● Work instructions: Repeat exactly, and only, the lines from the one containing "</libraries>" through the end of the records.

(Stored data)
######

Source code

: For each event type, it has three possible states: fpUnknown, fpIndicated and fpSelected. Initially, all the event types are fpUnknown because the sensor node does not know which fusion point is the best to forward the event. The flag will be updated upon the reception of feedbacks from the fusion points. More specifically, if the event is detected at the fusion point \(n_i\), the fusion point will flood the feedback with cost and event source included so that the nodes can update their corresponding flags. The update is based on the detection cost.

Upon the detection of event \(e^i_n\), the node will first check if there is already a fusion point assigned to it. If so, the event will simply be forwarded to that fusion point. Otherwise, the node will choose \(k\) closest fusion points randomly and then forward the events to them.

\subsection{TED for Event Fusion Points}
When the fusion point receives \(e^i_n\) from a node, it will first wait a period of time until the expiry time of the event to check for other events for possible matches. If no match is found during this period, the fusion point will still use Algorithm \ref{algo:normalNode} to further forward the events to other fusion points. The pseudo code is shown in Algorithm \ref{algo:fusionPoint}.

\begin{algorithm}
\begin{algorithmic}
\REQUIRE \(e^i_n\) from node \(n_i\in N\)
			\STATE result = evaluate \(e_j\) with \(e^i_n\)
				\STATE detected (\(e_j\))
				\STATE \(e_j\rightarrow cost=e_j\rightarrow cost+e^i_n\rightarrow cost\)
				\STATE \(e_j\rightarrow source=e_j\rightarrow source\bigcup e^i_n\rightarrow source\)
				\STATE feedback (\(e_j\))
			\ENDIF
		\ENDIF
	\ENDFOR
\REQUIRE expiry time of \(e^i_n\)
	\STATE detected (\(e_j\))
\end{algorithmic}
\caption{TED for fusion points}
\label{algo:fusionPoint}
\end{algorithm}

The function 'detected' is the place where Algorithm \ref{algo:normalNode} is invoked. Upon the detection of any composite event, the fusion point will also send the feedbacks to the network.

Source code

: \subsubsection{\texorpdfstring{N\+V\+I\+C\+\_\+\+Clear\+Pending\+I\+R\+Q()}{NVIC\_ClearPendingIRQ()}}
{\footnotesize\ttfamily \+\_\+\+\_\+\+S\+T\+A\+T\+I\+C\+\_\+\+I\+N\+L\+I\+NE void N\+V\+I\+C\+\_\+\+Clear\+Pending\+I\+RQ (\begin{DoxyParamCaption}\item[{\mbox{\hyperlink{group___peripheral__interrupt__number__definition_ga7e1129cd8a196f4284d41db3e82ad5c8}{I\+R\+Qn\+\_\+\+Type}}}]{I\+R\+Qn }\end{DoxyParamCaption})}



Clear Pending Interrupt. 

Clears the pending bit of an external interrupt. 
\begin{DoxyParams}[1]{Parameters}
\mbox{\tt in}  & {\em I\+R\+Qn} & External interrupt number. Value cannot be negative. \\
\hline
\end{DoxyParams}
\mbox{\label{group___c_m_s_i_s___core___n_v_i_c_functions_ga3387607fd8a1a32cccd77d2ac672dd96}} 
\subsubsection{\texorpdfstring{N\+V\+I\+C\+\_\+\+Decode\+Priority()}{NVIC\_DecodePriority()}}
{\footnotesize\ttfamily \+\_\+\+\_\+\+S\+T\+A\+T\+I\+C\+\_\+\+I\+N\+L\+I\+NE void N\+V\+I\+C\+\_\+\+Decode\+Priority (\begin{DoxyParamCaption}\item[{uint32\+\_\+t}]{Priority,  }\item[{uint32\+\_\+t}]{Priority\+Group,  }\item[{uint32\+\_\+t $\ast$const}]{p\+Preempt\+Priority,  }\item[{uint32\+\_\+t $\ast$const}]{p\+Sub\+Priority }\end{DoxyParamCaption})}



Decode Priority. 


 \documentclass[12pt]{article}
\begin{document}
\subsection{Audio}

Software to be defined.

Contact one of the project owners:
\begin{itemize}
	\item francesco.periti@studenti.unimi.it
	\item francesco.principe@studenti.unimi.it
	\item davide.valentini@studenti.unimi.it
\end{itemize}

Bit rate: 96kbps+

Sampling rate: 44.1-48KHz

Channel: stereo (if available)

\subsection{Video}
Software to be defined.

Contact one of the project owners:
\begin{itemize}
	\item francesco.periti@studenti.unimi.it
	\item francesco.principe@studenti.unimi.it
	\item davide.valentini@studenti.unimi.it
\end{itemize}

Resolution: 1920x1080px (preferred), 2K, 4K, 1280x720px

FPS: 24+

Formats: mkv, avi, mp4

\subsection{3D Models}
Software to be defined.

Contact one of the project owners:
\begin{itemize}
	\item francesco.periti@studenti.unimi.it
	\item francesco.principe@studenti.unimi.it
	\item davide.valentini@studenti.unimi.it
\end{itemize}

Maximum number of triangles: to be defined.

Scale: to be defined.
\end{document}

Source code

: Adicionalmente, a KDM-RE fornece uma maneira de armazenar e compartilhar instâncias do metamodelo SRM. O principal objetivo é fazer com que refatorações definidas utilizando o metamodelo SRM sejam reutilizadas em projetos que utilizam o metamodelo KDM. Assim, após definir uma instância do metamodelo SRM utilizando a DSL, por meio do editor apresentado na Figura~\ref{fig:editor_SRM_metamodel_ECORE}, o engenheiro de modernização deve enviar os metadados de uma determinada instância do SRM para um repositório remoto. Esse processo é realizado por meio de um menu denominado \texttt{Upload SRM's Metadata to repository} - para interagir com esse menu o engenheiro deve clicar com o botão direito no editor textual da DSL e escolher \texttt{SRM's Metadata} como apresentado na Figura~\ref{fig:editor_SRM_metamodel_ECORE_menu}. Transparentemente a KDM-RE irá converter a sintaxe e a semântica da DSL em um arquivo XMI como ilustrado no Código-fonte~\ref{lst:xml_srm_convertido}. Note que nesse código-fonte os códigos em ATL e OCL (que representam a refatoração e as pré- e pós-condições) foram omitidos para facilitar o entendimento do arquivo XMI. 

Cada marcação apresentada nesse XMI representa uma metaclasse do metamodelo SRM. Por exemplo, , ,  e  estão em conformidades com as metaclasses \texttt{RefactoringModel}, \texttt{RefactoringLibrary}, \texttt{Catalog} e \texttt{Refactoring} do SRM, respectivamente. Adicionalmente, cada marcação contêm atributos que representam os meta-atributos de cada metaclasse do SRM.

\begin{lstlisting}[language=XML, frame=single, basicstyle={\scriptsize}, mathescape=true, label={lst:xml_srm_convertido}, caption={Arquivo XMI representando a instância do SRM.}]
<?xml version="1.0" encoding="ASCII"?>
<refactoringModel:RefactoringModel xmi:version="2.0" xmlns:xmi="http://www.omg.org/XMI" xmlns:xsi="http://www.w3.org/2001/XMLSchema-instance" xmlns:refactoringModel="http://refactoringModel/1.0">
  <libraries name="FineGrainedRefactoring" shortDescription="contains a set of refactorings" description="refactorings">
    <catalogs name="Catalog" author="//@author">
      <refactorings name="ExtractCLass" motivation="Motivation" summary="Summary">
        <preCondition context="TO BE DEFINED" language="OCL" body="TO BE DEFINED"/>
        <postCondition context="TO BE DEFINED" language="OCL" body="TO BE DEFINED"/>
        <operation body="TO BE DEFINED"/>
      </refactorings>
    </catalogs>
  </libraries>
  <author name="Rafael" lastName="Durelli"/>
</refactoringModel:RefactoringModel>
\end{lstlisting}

######

● Task answer:
  </libraries>
  <author name="Rafael" lastName="Durelli"/>
</refactoringModel:RefactoringModel>
\end{lstlisting}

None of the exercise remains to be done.